# Let me run this by you guys... Mystery Shopper Business



## CraterCove (Jan 24, 2011)

OKay, so I have worked for various Mystery Shopper companies over the years and compared to what they get for a contract they pay diddly squat. I think it's a good business that has real value in the market place, slow economies mean tougher competition and good customer service can make for a loyal, repeat customer base.

I am looking at starting my own, local, Mystery Shopper company. With little overhead I will be able to pay my small bevy of shoppers more per job and expect high quality reports. I am comfortable enough with technology to teach video shopping and set up remote viewing for more complex operations. Although I'd want to stick to simple phone, website and in person video shops to begin with.

The great thing about this kind of business is that practically everyone I know is a potential contractor.

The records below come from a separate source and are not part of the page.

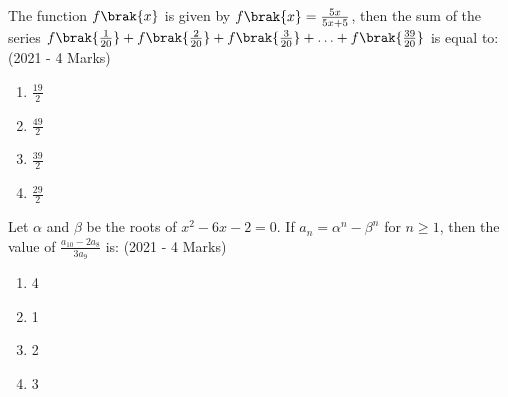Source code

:     \item{
	
			The function \( f\brak{x} \) is given by \( f\brak{x} = \frac{5x}{5x+5} \), then the sum of the series \( f\brak{\frac{1}{20}} + f\brak{\frac{2}{20}} + f\brak{\frac{3}{20}} + \ldots + f\brak{\frac{39}{20}} \) is equal to:
			\text{   }\hfill
			{(2021 - 4 Marks)}
			\begin{multicols}{4}
				\begin{enumerate}
					\item $\frac{19}{2}$
					\item $\frac{49}{2}$
					\item $\frac{39}{2}$
					\item $\frac{29}{2}$
				\end{enumerate}
			\end{multicols}
			
		}
    \item{
        
            Let $\alpha$ and $\beta$ be the roots of $x^2 - 6x - 2 = 0$. If $a_n = \alpha^n - \beta^n$ for $n \geq 1$, then the value of $\frac{a_{10} - 2a_8}{3a_9}$ is:
             \hfill
              {(2021 - 4 Marks)}
              \begin{multicols}{4}
	              	\begin{enumerate}
	              		\item 4
	              		\item 1
	              		\item 2
	              		\item 3
	              	\end{enumerate}
              \end{multicols}
        
        }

Just mention shopping and getting paid and watch the stampede, lol. 

My question is, to you out there, if you were starting this kind of business what would be the things you might take into consideration?


----------



## okiemom (May 12, 2002)

manners and professionalism. very detailed reports. ongoing progress visits.


----------



## GoldenCityMuse (Apr 15, 2009)

I've done mystery shopping before, and the pay is atrocious. This is one of the so called 'independant contractor' positions the IRS should be looking at. After expenses & such, you end up less than $2 / hr. The ones for branded service stations were the worst, 15-20 photos, and long descriptions. Took 30 minutes to uplaod pix onto the website using buggy software. What a hassle.


----------